Le régime sortant a bien laissé un pays dont un pan entier du système judiciaire est ruiné car jamais de mémoire d’éléphant notre constitution n’a été tripatouillée, le code pénal et le code de procédure pénal torpillés. Jamais, l’impunité n’a été érigée en mode de récompense des délinquants affidés du pouvoir, etc…C’est sous le magistère de Macky Sall, que des juges d’instruction ont été sommés de décerner à tort et à travers des mandats de dépôt sans motif légal, des procureurs sommés de fabriquer de fausses preuves pour charger de dignes patriotes, des juges sommés de condamner avant de juger, de calomnier, de diffamer, de violer allègrement les droits les plus élémentaires des citoyens au mépris de leur intime conscience et de leur « serment d’intégrité, de dignité et de loyauté »… envers le peuple. Des juges qui, s’il leur restait une once de dignité, aujourd’hui, choisiront la roulette russe ou tout au moins, leur auto-radiation en attendant leur procès au lieu de mourir d’humiliation, voués aux gémonies qu’ils sont par le peuple sénégalais.

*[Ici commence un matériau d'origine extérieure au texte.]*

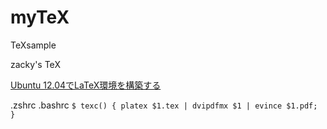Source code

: # myTeX
TeXsample

zacky's TeX

[Ubuntu 12.04でLaTeX環境を構築する](http://qiita.com/muniere/items/a468d4673d7bb7105dc7)

.zshrc
.bashrc
`
$ texc() { platex $1.tex | dvipdfmx $1 | evince $1.pdf; }
`
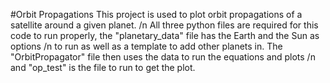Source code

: #Orbit Propagations
This project is used to plot orbit propagations of a satellite around a given planet. /n
All three python files are required for this code to run properly, the "planetary_data" file has the Earth and the Sun as options /n
to run as well as a template to add other planets in. The "OrbitPropagator" file then uses the data to run the equations and plots /n
and "op_test" is the file to run to get the plot.
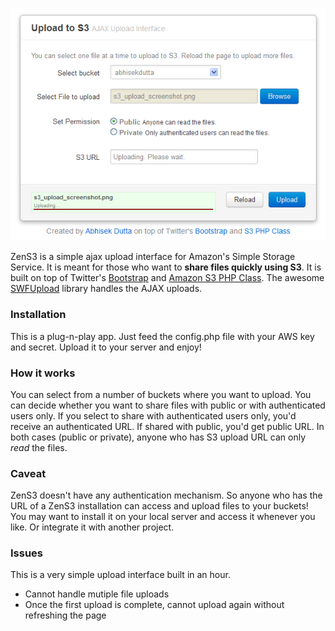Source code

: ![Screenshot](s3_upload_screenshot.png)

ZenS3 is a simple ajax upload interface for Amazon's Simple Storage Service. It is meant for those who want to **share files quickly using S3**. It is built on top of Twitter's [Bootstrap](https://github.com/twitter/bootstrap) and [Amazon S3 PHP Class](https://github.com/tpyo/amazon-s3-php-class). The awesome [SWFUpload](http://swfupload.org) library handles the AJAX uploads.
### Installation
This is a plug-n-play app. Just feed the config.php file with your AWS key and secret. Upload it to your server and enjoy!
### How it works
You can select from a number of buckets where you want to upload. You can decide whether you want to share files with public or with authenticated users only. If you select to share with authenticated users only, you'd receive an authenticated URL. If shared with public, you'd get public URL. In both cases (public or private), anyone who has S3 upload URL can only _read_ the files.
### Caveat
ZenS3 doesn't have any authentication mechanism. So anyone who has the URL of a ZenS3 installation can access and upload files to your buckets! You may want to install it on your local server and access it whenever you like. Or integrate it with another project.
### Issues
This is a very simple upload interface built in an hour.

-    Cannot handle mutiple file uploads
-    Once the first upload is complete, cannot upload again without refreshing the page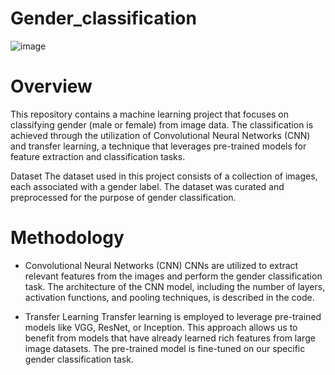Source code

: # Gender_classification
![image](https://github.com/roysushmita/Gender_classification/assets/129031314/95eb4ef4-978c-48b3-a3ea-9c550cd57138)

# Overview
This repository contains a machine learning project that focuses on classifying gender (male or female) from image data. The classification is achieved through the utilization of Convolutional Neural Networks (CNN) and transfer learning, a technique that leverages pre-trained models for feature extraction and classification tasks.

Dataset
The dataset used in this project consists of a collection of images, each associated with a gender label. The dataset was curated and preprocessed for the purpose of gender classification.

# Methodology
- Convolutional Neural Networks (CNN)
CNNs are utilized to extract relevant features from the images and perform the gender classification task. The architecture of the CNN model, including the number of layers, activation functions, and pooling techniques, is described in the code.

- Transfer Learning
Transfer learning is employed to leverage pre-trained models like VGG, ResNet, or Inception. This approach allows us to benefit from models that have already learned rich features from large image datasets. The pre-trained model is fine-tuned on our specific gender classification task.
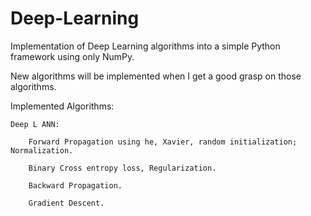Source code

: # Deep-Learning

Implementation of Deep Learning algorithms into a simple Python framework using only NumPy.

New algorithms will be implemented when I get a good grasp on those algorithms.

Implemented Algorithms:

    Deep L ANN:

        Forward Propagation using he, Xavier, random initialization; Normalization.

        Binary Cross entropy loss, Regularization.

        Backward Propagation.

        Gradient Descent.
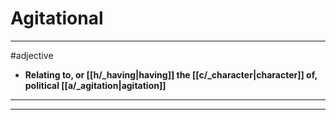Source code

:# Agitational
---
#adjective
- **Relating to, or [[h/_having|having]] the [[c/_character|character]] of, political [[a/_agitation|agitation]]**
---
---
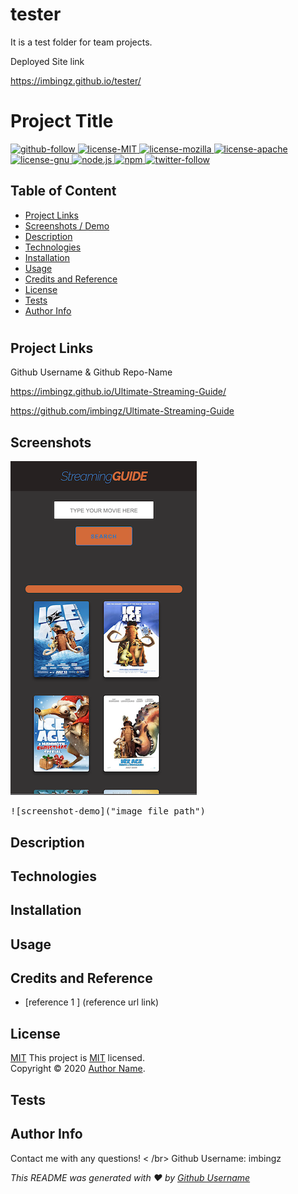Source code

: # tester
It is a test folder for team projects. 

Deployed Site link 

 https://imbingz.github.io/tester/
 
 # Project Title

<p>
  <a href="https://github.com/imbingz" target="_blank">
    <img src="https://img.shields.io/github/followers/imbingz?label=Follow&logoColor=purple&style=social" alt="github-follow">
  </a>
  <a href="https://choosealicense.com/licenses/mit/" target="_blank">
    <img alt="license-MIT" src="https://img.shields.io/badge/License-MIT-brightgreen.svg" />
  </a>
  <a href="https://choosealicense.com/licenses/mpl-2.0/" target="_blank">
    <img alt="license-mozilla" src="https://img.shields.io/badge/License-Mozilla%202.0-blue.svg" />
  </a>
  <a href="https://choosealicense.com/licenses/apache-2.0/"  target="_blank">
    <img alt="license-apache" src="https://img.shields.io/badge/License-Apache%202.0-brightgreen.svg" />
  </a>
  <a href="https://choosealicense.com/licenses/gpl-3.0/"  target="_blank">
    <img alt="license-gnu" src="https://img.shields.io/badge/License-GNU%303.0-success.svg" />
  </a>
  <a href="https://nodejs.org/en/" target="_blank">
    <img alt="node.js" src="https://img.shields.io/node/v/c?color=blueviolet" />
  </a>
  <a href="https://www.npmjs.com/package/inquirer" target="_blank">
    <img alt="npm" src="https://img.shields.io/npm/v/npm?color=important&logo=npm" />
  </a>
  <a href="https://twitter.com/imbingz" target="_blank">
    <img alt="twitter-follow" src="https://img.shields.io/twitter/follow/imbingz?label=Follow&style=social" />
  </a>
</p>


## Table of Content
* [ Project Links ](#Project-Links)
* [ Screenshots / Demo ](#Screenshots)
* [ Description ](#Desciption)
* [ Technologies ](#Technologies)
* [ Installation ](#Installation)
* [ Usage ](#Usage)
* [ Credits and Reference ](#Credits-and-Reference)
* [ License ](#License)
* [ Tests ](#Tests)
* [ Author Info ](#Author-info)
#


##  Project Links

Github Username & Github Repo-Name

https://imbingz.github.io/Ultimate-Streaming-Guide/

https://github.com/imbingz/Ultimate-Streaming-Guide



## Screenshots 
<kbd>![screenshot-demo](./assets/images/m1.png)</kbd>

<kbd>![screenshot-demo]("image file path")</kbd>


## Description 


## Technologies 


## Installation


##  Usage 


## Credits and Reference
* [reference 1 ] (reference url link)

## License
[MIT](MIT)
This project is [MIT](https://choosealicense.com/licenses/mit/) licensed.<br />
Copyright © 2020 [Author Name](https://github.com/github-username).

## Tests

## Author Info
Contact me with any questions! < /br>
Github Username: imbingz


_This README was generated with ❤️ by [Github Username](https://github.com/github-username/Project-title)_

   Ruines quand des forces de l’ordre, avec des nervis opérant à leurs côtés, tirent à bout portant sur leur population civile désarmée, arborant le drapeau de la République, sans poursuite judiciaire. Ruines de la justice quand des décisions de justice, sur commande politique, causent un nombre incalculable de morts, de milliers de détenus politiques, des blessés et infirmes à vie, des familles brisées, des rêves ensevelis…

  1. Ruines de l’Etat de droit

Il y a bien ruine de l’Etat de droit là où nos institutions politiques ont été minées, notre système judiciaire vidé de sa substance, nos structures économiques pillées, nos hôpitaux transformés en mouroirs, nos écoles et universités fermées.  Ruine de l’Etat de droit avec la confiscation des libertés individuelles pour l’instauration de la dictature.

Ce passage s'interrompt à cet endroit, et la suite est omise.